- [Exercise] I need the lines below from the one with "an $s$-$t$ cut." down to the one with "For irrational capacities" reproduced exactly, both ends included, and nothing else.
────────────────────────────────────────
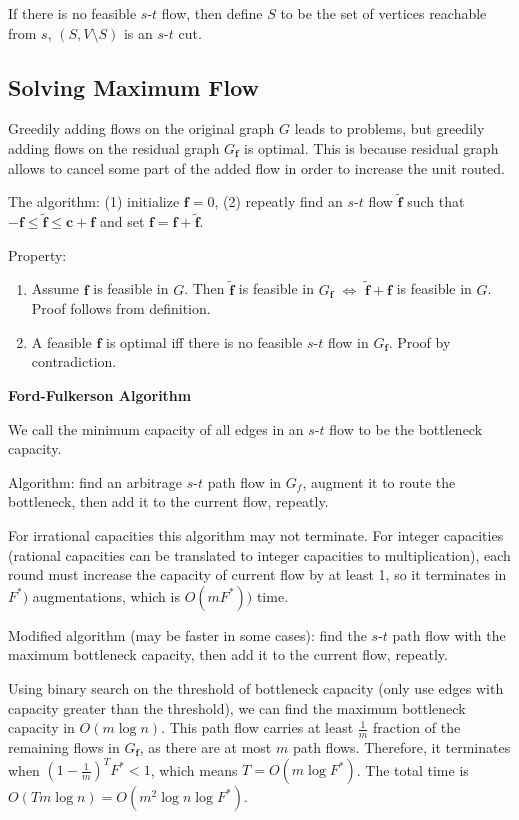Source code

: If there is no feasible $s$-$t$ flow, then define $S$ to be the set of vertices reachable from $s$, $(S, V\setminus S)$ is an $s$-$t$ cut.

\subsection{Solving Maximum Flow}

Greedily adding flows on the original graph $G$ leads to problems, but greedily adding flows on the residual graph $G_{\boldsymbol{f}}$ is optimal. This is because residual graph allows to cancel some part of the added flow in order to increase the unit routed.

The algorithm: (1) initialize $\boldsymbol{f}=0$, (2) repeatly find an $s$-$t$ flow $\tilde{\boldsymbol{f}}$ such that $-\boldsymbol{f} \le \tilde{\boldsymbol{f}} \le \boldsymbol{c} + \boldsymbol{f}$ and set $\boldsymbol{f} = \boldsymbol{f} + \tilde{\boldsymbol{f}}$.

Property:
\begin{enumerate}
    \item Assume $\boldsymbol{f}$ is feasible in $G$. Then $\tilde{\boldsymbol{f}}$ is feasible in $G_{\boldsymbol{f}}$ $\Leftrightarrow$ $\tilde{\boldsymbol{f}} + \boldsymbol{f}$ is feasible in $G$. Proof follows from definition.
    \item A feasible $\boldsymbol{f}$ is optimal iff there is no feasible $s$-$t$ flow in $G_{\boldsymbol{f}}$. Proof by contradiction.
\end{enumerate}

\textbf{Ford-Fulkerson Algorithm}

We call the minimum capacity of all edges in an $s$-$t$ flow to be the bottleneck capacity.

Algorithm: find an arbitrage $s$-$t$ path flow in $G_f$, augment it to route the bottleneck, then add it to the current flow, repeatly. 

For irrational capacities this algorithm may not terminate. For integer capacities (rational capacities can be translated to integer capacities to multiplication), each round must increase the capacity of current flow by at least 1, so it terminates in $F^*)$ augmentations, which is $O(m F^*))$ time.

Modified algorithm (may be faster in some cases): find the $s$-$t$ path flow with the maximum bottleneck capacity, then add it to the current flow, repeatly.

Using binary search on the threshold of bottleneck capacity (only use edges with capacity greater than the threshold), we can find the maximum bottleneck capacity in $O(m \log n)$. This path flow carries at least $\frac{1}{m}$ fraction of the remaining flows in $G_{\boldsymbol{f}}$, as there are at most $m$ path flows. Therefore, it terminates when $(1-\frac{1}{m})^T F^* < 1$, which means $T = O(m \log F^*)$. The total time is $O(T m \log n) = O(m^2 \log n \log F^*)$.

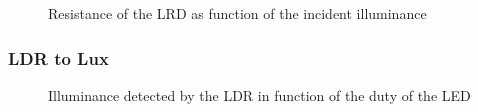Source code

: \begin{figure}[h]
    \centering
    \resizebox{\textwidth}{!}{}
    \caption{Resistance of the LRD as function of the incident illuminance}
    \label{fig:LDR_model}
\end{figure}

\subsubsection{LDR to Lux}
\label{sub:LDRtoLux}

\begin{figure}[h]
    \centering
    \resizebox{\textwidth}{!}{}
    \caption{Illuminance detected by the LDR in function of the duty of the LED}
    \label{fig:pwm_to_lux}
\end{figure}

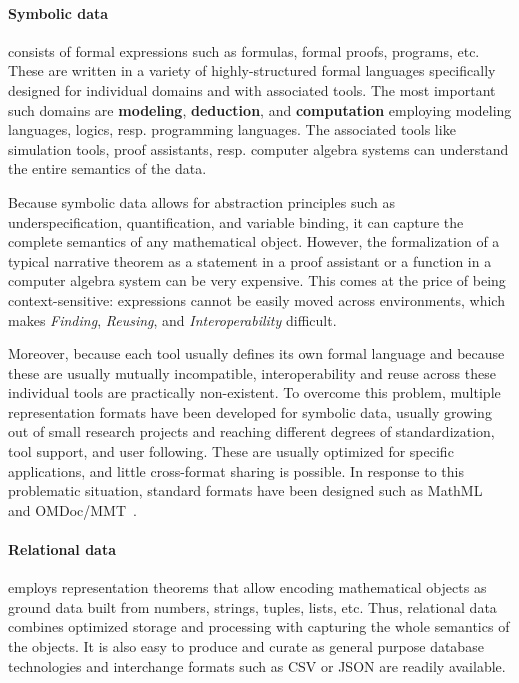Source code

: \paragraph*{Symbolic data} consists of formal expressions such as formulas, formal proofs, programs, etc.
These are written in a variety of highly-structured formal languages specifically designed for individual domains and with associated tools.
The most important such domains are \textbf{modeling}, \textbf{deduction}, and \textbf{computation} employing modeling languages, logics, resp. programming languages.
The associated tools like simulation tools, proof assistants, resp. computer algebra systems can understand the entire semantics of the data.

Because symbolic data allows for abstraction principles such as underspecification, quantification, and variable binding, it can capture the complete semantics of any mathematical object.
However, the formalization of a typical narrative theorem as a statement in a proof assistant or a function in a computer algebra system can be very expensive.
This comes at the price of being context-sensitive: expressions cannot be easily moved across environments, which makes \emph{Finding}, \emph{Reusing}, and \emph{Interoperability} difficult.

Moreover, because each tool usually defines its own formal language and because these are usually mutually incompatible, interoperability and reuse across these individual tools are practically non-existent.
To overcome this problem, multiple representation formats have been developed for symbolic data, usually growing out of small research projects and reaching different degrees of standardization, tool support, and user following.
These are usually optimized for specific applications, and little cross-format sharing is possible.
In response to this problematic situation, standard formats have been designed such as MathML~\cite{CarlisleEd:MathML3:on} and OMDoc/MMT~\cite{uniformal:on}.

\paragraph{Relational data} employs representation theorems that allow encoding mathematical objects as ground data built from numbers, strings, tuples, lists, etc.
Thus, relational data combines optimized storage and processing with capturing the whole semantics of the objects.
It is also easy to produce and curate as general purpose database technologies and interchange formats such as CSV or JSON are readily available.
────────────────────────────────────────
- [Exercise output]
: If there is no feasible $s$-$t$ flow, then define $S$ to be the set of vertices reachable from $s$, $(S, V\setminus S)$ is an $s$-$t$ cut.

\subsection{Solving Maximum Flow}

Greedily adding flows on the original graph $G$ leads to problems, but greedily adding flows on the residual graph $G_{\boldsymbol{f}}$ is optimal. This is because residual graph allows to cancel some part of the added flow in order to increase the unit routed.

The algorithm: (1) initialize $\boldsymbol{f}=0$, (2) repeatly find an $s$-$t$ flow $\tilde{\boldsymbol{f}}$ such that $-\boldsymbol{f} \le \tilde{\boldsymbol{f}} \le \boldsymbol{c} + \boldsymbol{f}$ and set $\boldsymbol{f} = \boldsymbol{f} + \tilde{\boldsymbol{f}}$.

Property:
\begin{enumerate}
    \item Assume $\boldsymbol{f}$ is feasible in $G$. Then $\tilde{\boldsymbol{f}}$ is feasible in $G_{\boldsymbol{f}}$ $\Leftrightarrow$ $\tilde{\boldsymbol{f}} + \boldsymbol{f}$ is feasible in $G$. Proof follows from definition.
    \item A feasible $\boldsymbol{f}$ is optimal iff there is no feasible $s$-$t$ flow in $G_{\boldsymbol{f}}$. Proof by contradiction.
\end{enumerate}

\textbf{Ford-Fulkerson Algorithm}

We call the minimum capacity of all edges in an $s$-$t$ flow to be the bottleneck capacity.

Algorithm: find an arbitrage $s$-$t$ path flow in $G_f$, augment it to route the bottleneck, then add it to the current flow, repeatly. 

For irrational capacities this algorithm may not terminate. For integer capacities (rational capacities can be translated to integer capacities to multiplication), each round must increase the capacity of current flow by at least 1, so it terminates in $F^*)$ augmentations, which is $O(m F^*))$ time.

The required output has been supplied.